*WHAT YOU SHOULD DO*
Give back each line of the material that contains the word "schedule".
#####
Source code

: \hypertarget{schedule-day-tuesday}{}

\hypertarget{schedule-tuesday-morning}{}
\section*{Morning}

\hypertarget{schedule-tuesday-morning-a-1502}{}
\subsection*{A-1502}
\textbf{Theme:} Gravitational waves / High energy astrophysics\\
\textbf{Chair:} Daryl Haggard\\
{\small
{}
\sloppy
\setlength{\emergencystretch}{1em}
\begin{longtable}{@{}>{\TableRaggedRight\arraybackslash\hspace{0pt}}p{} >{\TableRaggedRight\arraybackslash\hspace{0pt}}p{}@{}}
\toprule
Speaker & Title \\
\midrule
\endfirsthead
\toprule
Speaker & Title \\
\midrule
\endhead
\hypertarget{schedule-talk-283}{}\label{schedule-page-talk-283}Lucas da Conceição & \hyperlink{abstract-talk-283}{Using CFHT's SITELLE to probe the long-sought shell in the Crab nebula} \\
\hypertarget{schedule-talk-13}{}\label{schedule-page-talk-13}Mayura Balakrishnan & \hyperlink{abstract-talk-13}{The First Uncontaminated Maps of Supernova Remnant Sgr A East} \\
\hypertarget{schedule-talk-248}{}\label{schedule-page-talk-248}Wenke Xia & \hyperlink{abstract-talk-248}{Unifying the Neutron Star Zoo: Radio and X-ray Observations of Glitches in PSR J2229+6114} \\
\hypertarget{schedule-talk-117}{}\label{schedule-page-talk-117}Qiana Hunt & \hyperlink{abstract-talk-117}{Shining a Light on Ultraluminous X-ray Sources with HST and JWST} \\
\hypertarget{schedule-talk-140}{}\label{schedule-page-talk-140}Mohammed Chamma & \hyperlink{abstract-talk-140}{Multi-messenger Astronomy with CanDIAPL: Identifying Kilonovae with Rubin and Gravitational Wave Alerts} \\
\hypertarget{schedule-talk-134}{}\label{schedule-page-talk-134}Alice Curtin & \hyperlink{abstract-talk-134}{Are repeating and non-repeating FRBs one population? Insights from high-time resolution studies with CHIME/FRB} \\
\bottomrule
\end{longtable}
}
#####
*ANSWER TO THIS EXERCISE*
: \hypertarget{schedule-day-tuesday}{}
\hypertarget{schedule-tuesday-morning}{}
\hypertarget{schedule-tuesday-morning-a-1502}{}
\hypertarget{schedule-talk-283}{}\label{schedule-page-talk-283}Lucas da Conceição & \hyperlink{abstract-talk-283}{Using CFHT's SITELLE to probe the long-sought shell in the Crab nebula} \\
\hypertarget{schedule-talk-13}{}\label{schedule-page-talk-13}Mayura Balakrishnan & \hyperlink{abstract-talk-13}{The First Uncontaminated Maps of Supernova Remnant Sgr A East} \\
\hypertarget{schedule-talk-248}{}\label{schedule-page-talk-248}Wenke Xia & \hyperlink{abstract-talk-248}{Unifying the Neutron Star Zoo: Radio and X-ray Observations of Glitches in PSR J2229+6114} \\
\hypertarget{schedule-talk-117}{}\label{schedule-page-talk-117}Qiana Hunt & \hyperlink{abstract-talk-117}{Shining a Light on Ultraluminous X-ray Sources with HST and JWST} \\
\hypertarget{schedule-talk-140}{}\label{schedule-page-talk-140}Mohammed Chamma & \hyperlink{abstract-talk-140}{Multi-messenger Astronomy with CanDIAPL: Identifying Kilonovae with Rubin and Gravitational Wave Alerts} \\
\hypertarget{schedule-talk-134}{}\label{schedule-page-talk-134}Alice Curtin & \hyperlink{abstract-talk-134}{Are repeating and non-repeating FRBs one population? Insights from high-time resolution studies with CHIME/FRB} \\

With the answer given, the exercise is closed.